▶ **ASSIGNMENT**
Starting with the first line below, extract each line through the one that contains "dark cherry & 1.31 & 1.00 \\", inclusive, excluding pictures.

▶ **DATASET**
^^^^^^^^

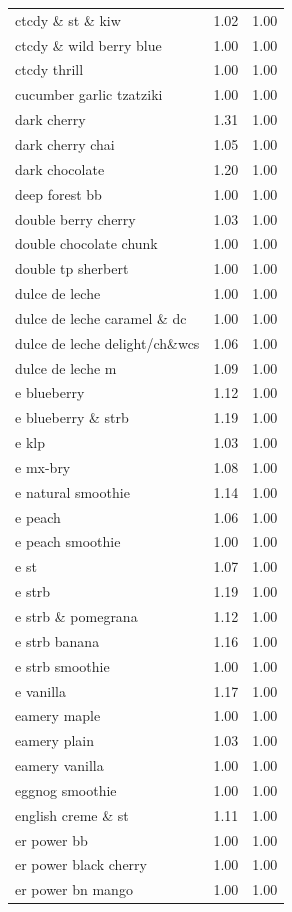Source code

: \begin{table}
\begin{tabular}{lrr}
ctcdy \& st \& kiw & 1.02 & 1.00 \\
ctcdy \& wild berry blue & 1.00 & 1.00 \\
ctcdy thrill & 1.00 & 1.00 \\
cucumber garlic tzatziki & 1.00 & 1.00 \\
dark cherry & 1.31 & 1.00 \\
dark cherry chai & 1.05 & 1.00 \\
dark chocolate & 1.20 & 1.00 \\
deep forest bb & 1.00 & 1.00 \\
double berry cherry & 1.03 & 1.00 \\
double chocolate chunk & 1.00 & 1.00 \\
double tp sherbert & 1.00 & 1.00 \\
dulce de leche & 1.00 & 1.00 \\
dulce de leche caramel \& dc & 1.00 & 1.00 \\
dulce de leche delight/ch\&wcs & 1.06 & 1.00 \\
dulce de leche m & 1.09 & 1.00 \\
e blueberry & 1.12 & 1.00 \\
e blueberry \& strb & 1.19 & 1.00 \\
e klp & 1.03 & 1.00 \\
e mx-bry & 1.08 & 1.00 \\
e natural smoothie & 1.14 & 1.00 \\
e peach & 1.06 & 1.00 \\
e peach smoothie & 1.00 & 1.00 \\
e st & 1.07 & 1.00 \\
e strb & 1.19 & 1.00 \\
e strb \& pomegrana & 1.12 & 1.00 \\
e strb banana & 1.16 & 1.00 \\
e strb smoothie & 1.00 & 1.00 \\
e vanilla & 1.17 & 1.00 \\
eamery maple & 1.00 & 1.00 \\
eamery plain & 1.03 & 1.00 \\
eamery vanilla & 1.00 & 1.00 \\
eggnog smoothie & 1.00 & 1.00 \\
english creme \& st & 1.11 & 1.00 \\
er power bb & 1.00 & 1.00 \\
er power black cherry & 1.00 & 1.00 \\
er power bn mango & 1.00 & 1.00 \\

\end{tabular}
\end{table}
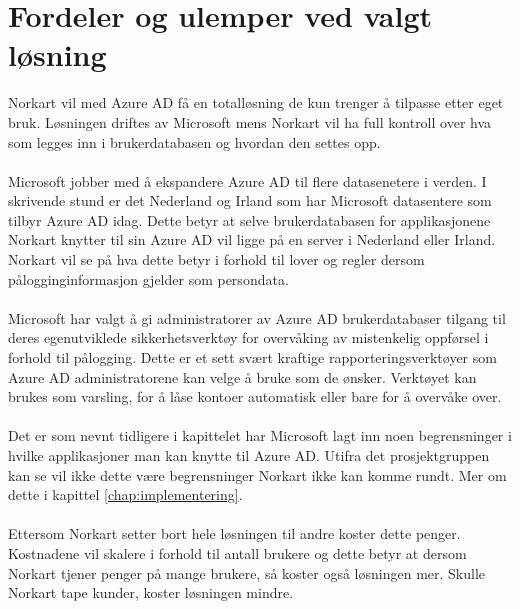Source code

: \section{Fordeler og ulemper ved valgt løsning}
\label{sec:valgAvLosning_fordelerOgUlemper}
Norkart vil med Azure AD få en totalløsning de kun trenger å tilpasse etter eget bruk. Løsningen driftes av Microsoft mens Norkart vil ha full kontroll over hva som legges inn i brukerdatabasen og hvordan den settes opp. 
\\
\\
Microsoft jobber med å ekspandere Azure AD til flere datasenetere i verden. I skrivende stund er det Nederland og Irland som har Microsoft datasentere som tilbyr Azure AD idag. Dette betyr at selve brukerdatabasen for applikasjonene Norkart knytter til sin Azure AD vil ligge på en server i Nederland eller Irland. Norkart vil se på hva dette betyr i forhold til lover og regler dersom pålogginginformasjon gjelder som persondata. 
\\
\\
Microsoft har valgt å gi administratorer av Azure AD brukerdatabaser tilgang til deres egenutviklede sikkerhetsverktøy for overvåking av mistenkelig oppførsel i forhold til pålogging. Dette er et sett svært kraftige rapporteringsverktøyer som Azure AD administratorene kan velge å bruke som de ønsker. Verktøyet kan brukes som varsling, for å låse kontoer automatisk eller bare for å overvåke over.
\\
\\
Det er som nevnt tidligere i kapittelet har Microsoft lagt inn noen begrensninger i hvilke applikasjoner man kan knytte til Azure AD. Utifra det prosjektgruppen kan se vil ikke dette være begrensninger Norkart ikke kan komme rundt. Mer om dette i kapittel \ref{chap:implementering}.
\\
\\
Ettersom Norkart setter bort hele løsningen til andre koster dette penger. Kostnadene vil skalere i forhold til antall brukere og dette betyr at dersom Norkart tjener penger på mange brukere, så koster også løsningen mer. Skulle Norkart tape kunder, koster løsningen mindre.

^^^^^^^^

▶ **OUTPUT FOR THIS EXERCISE**
Source code

: \begin{table}
\begin{tabular}{lrr}
ctcdy \& st \& kiw & 1.02 & 1.00 \\
ctcdy \& wild berry blue & 1.00 & 1.00 \\
ctcdy thrill & 1.00 & 1.00 \\
cucumber garlic tzatziki & 1.00 & 1.00 \\
dark cherry & 1.31 & 1.00 \\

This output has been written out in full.